■ Task data ■
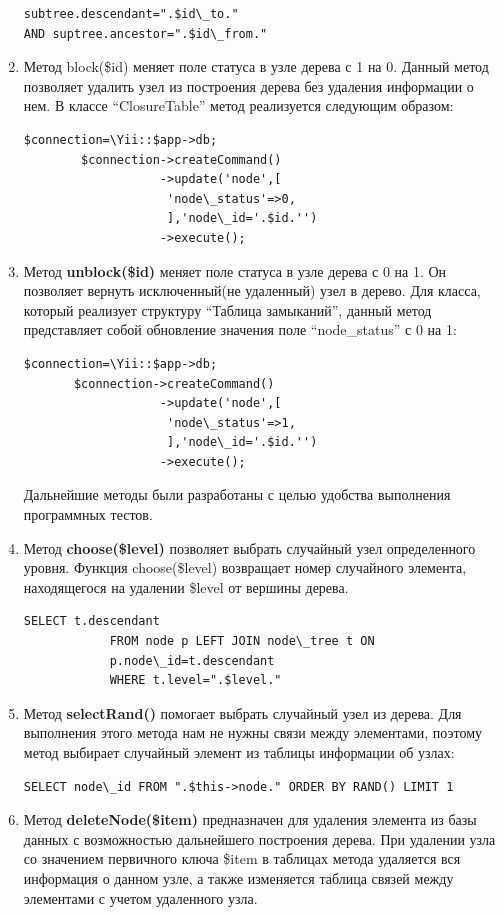 \documentclass[a4paper,14pt]{extreport}
\theoremstyle{definition}
\begin{document}
\begin{enumerate}
\begin{verbatim}
subtree.descendant=".$id\_to."
AND suptree.ancestor=".$id\_from."\end{verbatim}
\item Метод block(\$id) меняет поле статуса в узле дерева с 1 на 0. Данный метод позволяет удалить узел из построения дерева без удаления информации о нем. В классе “ClosureTable” метод реализуется следующим образом:
\begin{verbatim}$connection=\Yii::$app->db;
        $connection->createCommand()
                   ->update('node',[
                    'node\_status'=>0,
                    ],'node\_id='.$id.'')
                   ->execute();\end{verbatim}
\item Метод \textbf{unblock(\$id)} меняет поле статуса в узле дерева с 0 на 1. Он позволяет вернуть исключенный(не удаленный) узел в дерево. Для класса, который реализует структуру “Таблица замыканий”, данный метод представляет собой обновление значения поле “node\_status” с 0 на 1:
\begin{verbatim}$connection=\Yii::$app->db;
       $connection->createCommand()
                   ->update('node',[
                    'node\_status'=>1,
                    ],'node\_id='.$id.'')
                   ->execute();\end{verbatim}
Дальнейшие методы были разработаны с целью удобства выполнения программных тестов.
\item Метод \textbf{choose(\$level)} позволяет выбрать случайный узел определенного уровня. Функция choose(\$level) возвращает номер случайного элемента, находящегося на удалении \$level от вершины дерева.
\begin{verbatim}SELECT t.descendant
			FROM node p LEFT JOIN node\_tree t ON
			p.node\_id=t.descendant
			WHERE t.level=".$level."\end{verbatim}
\item  Метод \textbf{selectRand()} помогает выбрать случайный узел из дерева. Для выполнения этого метода нам не нужны связи между элементами, поэтому метод выбирает случайный элемент из таблицы информации об узлах:
\begin{verbatim}SELECT node\_id FROM ".$this->node." ORDER BY RAND() LIMIT 1 \end{verbatim}
\item Метод \textbf{deleteNode(\$item)} предназначен для удаления элемента из базы данных с возможностью дальнейшего построения дерева.
При удалении узла со значением первичного ключа \$item в таблицах метода удаляется вся информация о данном узле, а также изменяется таблица связей между элементами с учетом удаленного узла.
\end{enumerate}
\end{document}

■ Exercise details ■
Return, word for word, each line from the one that contains "дальнейшего построения дерева." through the end of the listing above.

■ Exercise output ■
\item Метод \textbf{deleteNode(\$item)} предназначен для удаления элемента из базы данных с возможностью дальнейшего построения дерева.
При удалении узла со значением первичного ключа \$item в таблицах метода удаляется вся информация о данном узле, а также изменяется таблица связей между элементами с учетом удаленного узла.
\end{enumerate}
\end{document}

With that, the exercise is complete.